After finding the line with "Although the baseline" in the data below, set down exactly each line through the one with "In particular, the", inclusive, and stop there.

Content starts

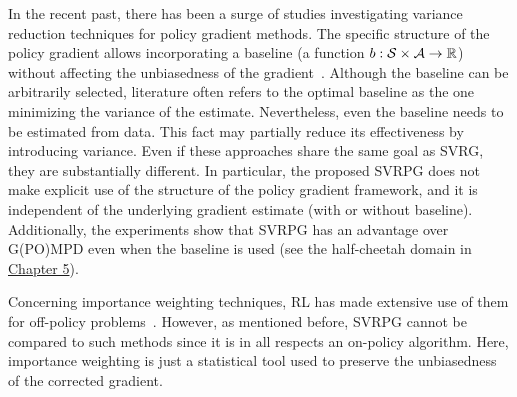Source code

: In the recent past, there has been a surge of studies investigating variance reduction techniques for policy gradient methods.
The specific structure of the policy gradient allows incorporating a baseline (\ie a function $b :\mathcal{S}\times\mathcal{A} \to \mathbb R$) without affecting the unbiasedness of the gradient~\citep[\eg][]{williams1992simple,weaver2001optimal,peters2008reinforcement,Thomas2017actionbaseline,wu2018variance}.
Although the baseline can be arbitrarily selected, literature often refers to the optimal baseline as the one minimizing the variance of the estimate.
Nevertheless, even the baseline needs to be estimated from data. This fact may partially reduce its effectiveness by introducing variance.
Even if these approaches share the same goal as \acs{SVRG}, they are substantially different.
In particular, the proposed \acs{SVRPG} does not make explicit use of the structure of the policy gradient framework, and it is independent of the underlying gradient estimate (\ie with or without baseline). Additionally, the experiments show that \acs{SVRPG} has an advantage over G(PO)MPD even when the baseline is used (see the half-cheetah domain in \hyperref[chap:experiments]{Chapter 5}).

Concerning importance weighting techniques, \acs{RL} has made extensive use of them for off-policy problems~\citep[\eg][]{precup2000eligibility,thomas2015high}. However, as mentioned before, \acs{SVRPG} cannot be compared to such methods since it is in all respects an on-policy algorithm. Here, importance weighting is just a statistical tool used to preserve the unbiasedness of the corrected gradient.

\vspace{-0.05in}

Content ends

▶ _TASK RESPONSE_:
Although the baseline can be arbitrarily selected, literature often refers to the optimal baseline as the one minimizing the variance of the estimate.
Nevertheless, even the baseline needs to be estimated from data. This fact may partially reduce its effectiveness by introducing variance.
Even if these approaches share the same goal as \acs{SVRG}, they are substantially different.
In particular, the proposed \acs{SVRPG} does not make explicit use of the structure of the policy gradient framework, and it is independent of the underlying gradient estimate (\ie with or without baseline). Additionally, the experiments show that \acs{SVRPG} has an advantage over G(PO)MPD even when the baseline is used (see the half-cheetah domain in \hyperref[chap:experiments]{Chapter 5}).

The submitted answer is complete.